Namun sayangnya, banyak kalangan yang tidak memahami asal usul dan makna tersebut, lantas begitu saja timbul suatu asumsi bahwa mantra sama halnya dengan doa. Asumsi dan persepsi ini salah besar. Lalu, bagaimanakah yang benar?
Menurut definisi umum, mantra diambil dari kata dalam bahasa Sanskerta, yaitu “mantra” atau “manir”, yang merujuk pada kata-kata dalam kitab suci umat Hindu, Veda. Dalam masyarakat Melayu, mantra atau juga dikenal sebagai jampi, serapah, atau seru adalah sejenis pengucapan yang terdengar seperti puisi yang mengandung unsur sihir dan ditujukan untuk memenuhi keinginan penuturnya.
Sehingga, pengertian mantra antara lain merupakan ayat yang dibaca untuk melakukan sihir, yaitu melakukan sesuatu secara kebatinan, seperti menundukkan musuh, melemahkan musuh, atau memikat wanita.
Namun, pengertian ini berbeda dengan pengertian mantra dalam kejawen. Akibatnya dari pengertian ini, munculah kesalahan memaknai mantra secara simpang siur, di mana mantra dianggap sebagai hal yang selalu berhubungan dengan setan/makhluk halus dan bersifat negatif/hitam.
Perlu dipahami, mantra berbeda dengan sihir. Mantra juga tidak sama maknanya dengan doa. Doa merupakan permohonan kepada Tuhan. Sementara, mantra itu ibarat upaya untuk menarik picu senapan yang bernama daya hidup.
Mantra adalah teknologi kuno. Mantra bukanlah doa, namun merupakan sejenis senjata atau alat berwujud kata-kata atau kalimat sebagai teknologi spiritual tingkat tinggi hasil karya leluhur nusantara di masa silam.

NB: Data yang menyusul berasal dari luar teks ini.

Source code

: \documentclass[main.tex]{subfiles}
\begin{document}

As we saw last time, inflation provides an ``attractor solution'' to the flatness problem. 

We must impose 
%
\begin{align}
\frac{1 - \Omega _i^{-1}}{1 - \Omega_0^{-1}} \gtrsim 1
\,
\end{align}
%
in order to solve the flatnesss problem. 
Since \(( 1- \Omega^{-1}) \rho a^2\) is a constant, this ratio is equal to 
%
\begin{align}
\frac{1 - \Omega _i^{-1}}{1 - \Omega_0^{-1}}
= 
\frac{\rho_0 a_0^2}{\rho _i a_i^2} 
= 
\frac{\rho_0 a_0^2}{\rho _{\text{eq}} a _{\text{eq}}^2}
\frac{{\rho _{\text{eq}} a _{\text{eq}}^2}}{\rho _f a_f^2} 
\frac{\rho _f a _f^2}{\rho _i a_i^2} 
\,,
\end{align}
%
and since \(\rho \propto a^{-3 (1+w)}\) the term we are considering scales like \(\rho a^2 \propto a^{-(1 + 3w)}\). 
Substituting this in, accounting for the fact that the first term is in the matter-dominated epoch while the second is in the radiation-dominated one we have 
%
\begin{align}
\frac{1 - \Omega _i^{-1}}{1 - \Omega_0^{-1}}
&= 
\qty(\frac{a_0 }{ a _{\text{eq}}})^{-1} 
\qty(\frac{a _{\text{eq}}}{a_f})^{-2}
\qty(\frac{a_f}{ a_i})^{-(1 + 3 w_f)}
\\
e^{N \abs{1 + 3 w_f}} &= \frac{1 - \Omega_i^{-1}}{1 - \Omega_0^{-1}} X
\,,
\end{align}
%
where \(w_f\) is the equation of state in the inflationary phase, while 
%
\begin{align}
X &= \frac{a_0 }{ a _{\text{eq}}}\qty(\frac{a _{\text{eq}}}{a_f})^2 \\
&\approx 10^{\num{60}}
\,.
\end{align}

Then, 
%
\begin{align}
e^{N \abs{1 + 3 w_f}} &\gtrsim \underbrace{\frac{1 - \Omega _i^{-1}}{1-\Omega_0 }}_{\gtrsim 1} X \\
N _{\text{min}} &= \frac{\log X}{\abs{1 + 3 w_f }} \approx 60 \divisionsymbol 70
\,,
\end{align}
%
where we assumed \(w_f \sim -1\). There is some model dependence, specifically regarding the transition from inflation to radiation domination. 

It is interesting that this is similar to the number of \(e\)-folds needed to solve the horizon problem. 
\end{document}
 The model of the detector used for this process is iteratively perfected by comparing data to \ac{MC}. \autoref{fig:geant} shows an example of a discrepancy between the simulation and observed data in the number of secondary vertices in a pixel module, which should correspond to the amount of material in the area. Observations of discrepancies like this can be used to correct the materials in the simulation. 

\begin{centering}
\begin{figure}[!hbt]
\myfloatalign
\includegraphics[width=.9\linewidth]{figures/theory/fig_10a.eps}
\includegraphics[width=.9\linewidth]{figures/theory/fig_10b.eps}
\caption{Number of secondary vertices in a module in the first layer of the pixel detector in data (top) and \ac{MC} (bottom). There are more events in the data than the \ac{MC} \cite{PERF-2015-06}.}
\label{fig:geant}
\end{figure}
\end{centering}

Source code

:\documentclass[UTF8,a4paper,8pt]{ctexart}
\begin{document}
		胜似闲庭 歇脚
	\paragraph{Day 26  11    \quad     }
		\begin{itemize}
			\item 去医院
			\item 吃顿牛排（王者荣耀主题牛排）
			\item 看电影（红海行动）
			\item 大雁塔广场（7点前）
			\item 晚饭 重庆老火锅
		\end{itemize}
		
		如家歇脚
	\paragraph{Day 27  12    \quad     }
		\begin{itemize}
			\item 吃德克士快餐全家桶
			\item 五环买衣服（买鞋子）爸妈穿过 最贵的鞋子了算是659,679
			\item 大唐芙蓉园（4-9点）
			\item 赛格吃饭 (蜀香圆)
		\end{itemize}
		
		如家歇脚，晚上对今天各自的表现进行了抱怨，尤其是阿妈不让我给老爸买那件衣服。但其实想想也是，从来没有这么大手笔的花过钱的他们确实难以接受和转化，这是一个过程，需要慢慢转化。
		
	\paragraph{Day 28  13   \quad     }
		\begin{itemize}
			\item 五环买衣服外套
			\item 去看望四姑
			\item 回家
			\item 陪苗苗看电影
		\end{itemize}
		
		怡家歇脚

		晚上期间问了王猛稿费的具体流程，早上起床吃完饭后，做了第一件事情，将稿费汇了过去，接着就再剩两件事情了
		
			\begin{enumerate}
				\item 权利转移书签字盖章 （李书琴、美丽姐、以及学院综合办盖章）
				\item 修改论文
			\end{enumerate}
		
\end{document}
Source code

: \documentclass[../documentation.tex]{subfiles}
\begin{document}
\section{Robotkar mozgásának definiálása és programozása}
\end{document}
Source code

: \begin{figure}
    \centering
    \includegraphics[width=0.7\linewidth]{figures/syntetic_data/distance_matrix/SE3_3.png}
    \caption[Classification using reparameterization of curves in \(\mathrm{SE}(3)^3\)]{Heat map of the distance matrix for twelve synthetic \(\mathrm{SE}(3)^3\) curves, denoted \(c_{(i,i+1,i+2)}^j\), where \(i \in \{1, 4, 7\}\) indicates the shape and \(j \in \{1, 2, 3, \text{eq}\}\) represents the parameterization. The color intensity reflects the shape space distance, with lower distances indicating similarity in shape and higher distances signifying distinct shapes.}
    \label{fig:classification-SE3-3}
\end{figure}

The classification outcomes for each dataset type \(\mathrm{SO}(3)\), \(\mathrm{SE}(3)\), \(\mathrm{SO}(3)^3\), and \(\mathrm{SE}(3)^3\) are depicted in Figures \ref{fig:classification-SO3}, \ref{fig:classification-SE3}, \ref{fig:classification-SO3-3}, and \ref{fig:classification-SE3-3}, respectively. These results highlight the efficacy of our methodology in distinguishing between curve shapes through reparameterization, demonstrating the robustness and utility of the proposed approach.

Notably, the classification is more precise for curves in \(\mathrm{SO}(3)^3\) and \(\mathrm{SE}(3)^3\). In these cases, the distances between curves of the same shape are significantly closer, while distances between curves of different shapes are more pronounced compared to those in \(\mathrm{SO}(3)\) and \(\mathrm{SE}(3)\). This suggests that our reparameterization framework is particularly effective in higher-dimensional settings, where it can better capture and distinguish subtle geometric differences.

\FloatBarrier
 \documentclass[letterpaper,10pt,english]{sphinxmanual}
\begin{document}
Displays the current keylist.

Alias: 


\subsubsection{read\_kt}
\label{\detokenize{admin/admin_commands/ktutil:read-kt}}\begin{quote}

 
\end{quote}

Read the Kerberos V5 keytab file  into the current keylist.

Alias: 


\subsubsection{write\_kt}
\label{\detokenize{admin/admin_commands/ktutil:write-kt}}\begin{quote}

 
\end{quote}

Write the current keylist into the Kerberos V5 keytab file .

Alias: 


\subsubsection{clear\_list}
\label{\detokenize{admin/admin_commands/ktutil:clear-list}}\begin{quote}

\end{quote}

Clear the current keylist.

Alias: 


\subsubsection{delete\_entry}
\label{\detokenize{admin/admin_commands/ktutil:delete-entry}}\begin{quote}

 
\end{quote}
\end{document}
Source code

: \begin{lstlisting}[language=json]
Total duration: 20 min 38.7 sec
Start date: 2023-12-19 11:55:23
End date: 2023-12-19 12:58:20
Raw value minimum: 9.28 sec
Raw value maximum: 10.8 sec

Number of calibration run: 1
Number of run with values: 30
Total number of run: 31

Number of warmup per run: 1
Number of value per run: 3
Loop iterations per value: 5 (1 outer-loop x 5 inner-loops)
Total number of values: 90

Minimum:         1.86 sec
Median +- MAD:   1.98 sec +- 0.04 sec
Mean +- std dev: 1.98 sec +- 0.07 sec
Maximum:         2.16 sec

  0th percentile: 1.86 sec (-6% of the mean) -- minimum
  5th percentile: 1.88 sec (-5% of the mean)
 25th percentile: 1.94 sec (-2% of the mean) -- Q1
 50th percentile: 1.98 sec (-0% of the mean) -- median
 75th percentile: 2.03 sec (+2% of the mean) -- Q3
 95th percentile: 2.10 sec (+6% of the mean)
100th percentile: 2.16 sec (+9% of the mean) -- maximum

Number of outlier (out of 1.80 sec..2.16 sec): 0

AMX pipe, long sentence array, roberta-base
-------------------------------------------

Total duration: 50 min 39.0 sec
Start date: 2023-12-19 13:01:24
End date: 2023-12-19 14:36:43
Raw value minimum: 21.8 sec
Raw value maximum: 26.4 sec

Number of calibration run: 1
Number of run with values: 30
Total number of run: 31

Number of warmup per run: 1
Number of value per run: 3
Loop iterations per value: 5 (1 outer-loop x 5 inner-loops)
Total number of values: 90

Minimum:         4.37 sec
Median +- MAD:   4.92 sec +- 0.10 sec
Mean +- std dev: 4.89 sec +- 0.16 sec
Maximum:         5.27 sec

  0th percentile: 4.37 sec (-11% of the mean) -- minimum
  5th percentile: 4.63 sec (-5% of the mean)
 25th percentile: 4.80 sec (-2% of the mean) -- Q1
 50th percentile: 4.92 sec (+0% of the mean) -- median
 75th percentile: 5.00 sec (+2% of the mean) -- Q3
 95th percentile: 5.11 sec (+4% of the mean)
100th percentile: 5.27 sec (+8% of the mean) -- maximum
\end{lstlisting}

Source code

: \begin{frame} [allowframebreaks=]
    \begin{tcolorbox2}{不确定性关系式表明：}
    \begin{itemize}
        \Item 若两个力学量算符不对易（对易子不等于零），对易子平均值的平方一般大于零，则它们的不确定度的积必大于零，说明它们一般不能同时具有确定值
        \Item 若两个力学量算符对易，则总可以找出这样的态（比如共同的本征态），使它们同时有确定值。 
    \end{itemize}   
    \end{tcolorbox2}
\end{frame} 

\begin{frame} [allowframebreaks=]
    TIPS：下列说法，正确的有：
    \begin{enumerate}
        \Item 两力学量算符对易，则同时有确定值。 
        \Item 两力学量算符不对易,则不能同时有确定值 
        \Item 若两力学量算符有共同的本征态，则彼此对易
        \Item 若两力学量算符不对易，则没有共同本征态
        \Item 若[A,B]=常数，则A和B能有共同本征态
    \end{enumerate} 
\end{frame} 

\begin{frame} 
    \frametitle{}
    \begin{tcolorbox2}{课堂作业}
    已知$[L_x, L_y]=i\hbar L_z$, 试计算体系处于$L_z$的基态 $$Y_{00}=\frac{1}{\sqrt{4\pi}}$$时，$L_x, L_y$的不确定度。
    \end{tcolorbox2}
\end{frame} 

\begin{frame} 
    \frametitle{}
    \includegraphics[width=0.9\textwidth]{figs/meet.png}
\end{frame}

Mantra dibuat melalui tahapan spiritual yang tidak mudah. Secara garis besar, ada dua jenis mantra. Pertama, mantra khusus menurut fungsinya. Mantra ini hanya dapat digunakan
untuk keperluan tertentu, misalnya menaklukkan musuh di medan perang, atau diperuntukkan sebagai alat medis sebagai mantra untuk penyembuhan.
Kedua, mantra khusus menurut sifatnya. Mantra jenis ini dibedakan lagi menjadi dua. Jenis pertama adalah mantra yang hanya dapat bekerja jika digunakan untuk hal-hal yang sifatnya baik saja. Mantra jenis ini tidak dapat disalahgunakan untuk hal-hal buruk oleh si pemakai. Mantra jenis ini paling sering digunakan di lingkungan keraton sebagai salah satu tradisi turun-temurun.
Adapun jenis kedua adalah mantra yang bersifat umum. Mantra jenis ini bebas digunakan untuk acara dan keperluan apa saja tergantung kemauan si pemakai. Ibarat pisau, mantra ini dapat digunakan sebagai alat bedah operasi, alat memasak, atau disalahgunakan untuk mencelakai Orang.
Namun, mantra jenis ini, setiap penyalahgunaannya pasti memiliki konsekuensi yang berat berupa karma atau hukuman Tuhan yang dirasakan langsung maupun kelak setelah ajal.
Nah itu adalah penjelasan mengenai mantra, semoga bisa menambah wawasan anda dan merubah asumsi bahwa mantra dan sihir adalah sama, padahal itu adalah hal yang berbeda.